[Dataset records]
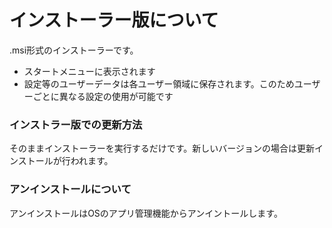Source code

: # インストーラー版について

.msi形式のインストーラーです。

* スタートメニューに表示されます
* 設定等のユーザーデータは各ユーザー領域に保存されます。このためユーザーごとに異なる設定の使用が可能です

### インストラー版での更新方法

そのままインストーラーを実行するだけです。新しいバージョンの場合は更新インストールが行われます。

### アンインストールについて

アンインストールはOSのアプリ管理機能からアンイントールします。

» ABOUT THIS EXERCISE: Drop the images, then copy the data exactly.

» EXERCISE RESULT:
Source code

: # インストーラー版について

.msi形式のインストーラーです。

* スタートメニューに表示されます
* 設定等のユーザーデータは各ユーザー領域に保存されます。このためユーザーごとに異なる設定の使用が可能です

### インストラー版での更新方法

そのままインストーラーを実行するだけです。新しいバージョンの場合は更新インストールが行われます。

### アンインストールについて

アンインストールはOSのアプリ管理機能からアンイントールします。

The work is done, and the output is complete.